2012–13 CHA Plate

Tournament details
- Teams: 19

Final positions
- Champions: Penzance 1st XI (Men's), Penzance 2nd XI(Ladies)
- Runners-up: Bude 1st XI (Men's), Caradon 2nd XI (Ladies)

= 2012–13 CHA Plate =

The 2012–13 Cornwall Hockey Association Plate will be the 2012–13 season of the Cornwall Hockey Association Plate, known as the Cornwall Plate or CHA Plate. The Plate is the secondary knock-out competition organised by the Cornwall Hockey Association, and will be contested by senior male and female hockey teams in the county of Cornwall who have been eliminated from the 2012–13 CHA Cup in (or prior to) Round 1.

A theoretical total of 19 teams may compete in the competition (an increase of 1 compared to the 2011–12 competition), and will begin on Sunday 22 December 2012 with the Ladies Plate Round 1. The competition will culminate with the Ladiess Plate Final in April 2013 at Penzance HC. Penzance HC are the respective holders of both the Men's and Ladies Plates.

== Format ==
Both the Men's Plate and Ladies Plate are to be contested as knockout competitions, with a single defeat eliminating the losing team.

2012–13 will see the draws for all rounds of the competitions made prior to the start of the tournament, thereby allowing teams to analyse their potential opponents in any subsequent rounds. This system was previously used in the 2009–10 season, but dropped for the 2010–11 competition in favour of a system for drawing each round following the completion of the previous one. As the trial proved unsuccessful, the system reverted for 2011–12.

== Teams and Calendar==

===Men's Plate===

Based upon the results of the seven matches contested in Round 1 of the 2012–13 CHA Cup the following seven teams can qualify/have qualified for the Plate competition:

| Team | Cup Result |
|---|---|
| Truro C | Truro C 1–9 Penzance |
| Penzance A | Truro A v Penzance A (Penzance withdrew) |
| TBC | Bude or Camborne SoM A |
| Bude A | Bodmin 9–1 Bude A |
| Truro B | Truro B 3–4 Duchy |
| Bodmin A | Caradon 11–1 Bodmin A |
| Duchy A | Duchy A 3–5 Camborne SoM |

The draw for the competition will be based upon the draw for the 2012–13 CHA Cup.
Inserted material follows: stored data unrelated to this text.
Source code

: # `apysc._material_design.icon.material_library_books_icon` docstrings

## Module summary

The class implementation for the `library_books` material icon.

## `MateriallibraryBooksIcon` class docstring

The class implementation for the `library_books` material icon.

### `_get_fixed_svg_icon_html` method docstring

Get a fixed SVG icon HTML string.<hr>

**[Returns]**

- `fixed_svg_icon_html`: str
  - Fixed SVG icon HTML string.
| Round | Main Date | Teams Involved | Winners from previous round | New entries |
|---|---|---|---|---|
| Round 1 | 27 Jan 12 | 6 | 0 | 6 |
| Semi-final | 10 Mar 12 | 4 | 3 | 1 |
| Final | April 2012 | 2 | 2 | 0 |

===Ladies Plate===

Based upon the results of the four Preliminary Round matches, and eight matches contested in Round 1 of the 2012–13 CHA Cup the following twelve teams have qualified/can qualify for the Plate competition:

| Team | Cup Result |
|---|---|
| Caradon III | Preliminary Round: Caradon III 1–3 Callington |
| Caradon II | Preliminary Round: Truro II v Caradon II (Caradon II withdrew) |
| Falmouth III | Preliminary Round: Falmouth III 4–10 Bodmin |
| Launceston | Preliminary Round: Launceston 0–1 Newquay II |
| Callington | Round 1: Bude 12–0 Callington |
| Duchy | Round 1: Duchy 1–6 Newquay |
| St. Austell | Round 1: Camborne SoM v St. Austell (St. Austell withdrew) |
| Truro II | Round 1: Truro 14–1 Truro II |
| Bodmin | Round 1: Bude II 5–0 Bodmin |
| Falmouth II | Round 1: Falmouth II 0–10 Falmouth |
| Penzance II | Round 1: Penzance II 6–7 Caradon |
| Newquay II | Round 1: Penzance 16–2 Newquay II |

Of the twelve competing teams, eight will be drawn randomly into Round 1, with the remainder being awarded a bye to the quarter-finals.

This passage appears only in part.